OK – I will admit that this is a rerun of an article I posted 5 years ago – but I wanted to share it with any new followers.
First you need to climb what is called the Heavenly Stairs.
Continuing up the Heavenly Stairs.
Down Below, you see “towns” that were built to be support for all the temples at the peaks. This area is still fairly easy and safe, and doesn’t need much caution.
Now you must take a gondola ride to the base of the south peak
After the gondola drops you off there is a short path. This path gets narrower and narrower until the only way to continue is by sections of planks that have been put together to bridge the gaps.
The only railing is a sequence of carabineers and cable, padlocked to metal stakes hammered into the face of the mountain.
When meeting anyone going past you in the opposite direction, the only promising way to pass is by backing up into the closest landing, and then letting the others pass.
Flags show the way on which path you’re on as there are several paths, going to other locations; mostly landings that have larger standing areas.
After moving around the side of the mountain, the mountain starts to slope, so you can stop going around, and start moving in a more straight line to the peak. You can make out steps on the left side of this picture.
The final part goes straight up the mountain face with Toe holes hammered out.
Once you reach the top, there is a long path that saddles the mountain top bringing you to the peak.
And finally, the peak! This is the peak where the southern temple is and a tea house which is probably more respected for its location than its tea. But going all this way – the tea will probably taste great!
The tea house is one of the many Taoist temples on Mt Huashan where 5 peaks are found. Since the original occupants practiced ‘asceticism’, and didn’t make a habit of traveling, their daily meditations were heavily highlighted by drinking tea. For this reason, over the years, this temple has turned into a tea house. When viewed on a map, these mountain ranges form the shape of a flower.
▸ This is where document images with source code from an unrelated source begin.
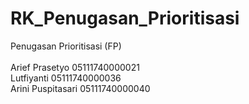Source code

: # RK_Penugasan_Prioritisasi
Penugasan Prioritisasi (FP)
<br>
<br>
 Arief Prasetyo 05111740000021
<br>
 Lutfiyanti 05111740000036
<br>
 Arini Puspitasari 05111740000040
The temple was built here since each of the five peaks needed to be populated in order to complete the flower.
Mt. Huashan is situated in Huayin, which is a city 120 km east of Xi’an in the Shaanxi Province of China. Xi’an is where they excavated the Terracotta Warriors and is called the ‘cradle’ of Chinese culture some 3000 years into the past. This specific teahouse is on the South Peak, which has an altitude of 7,087 feet.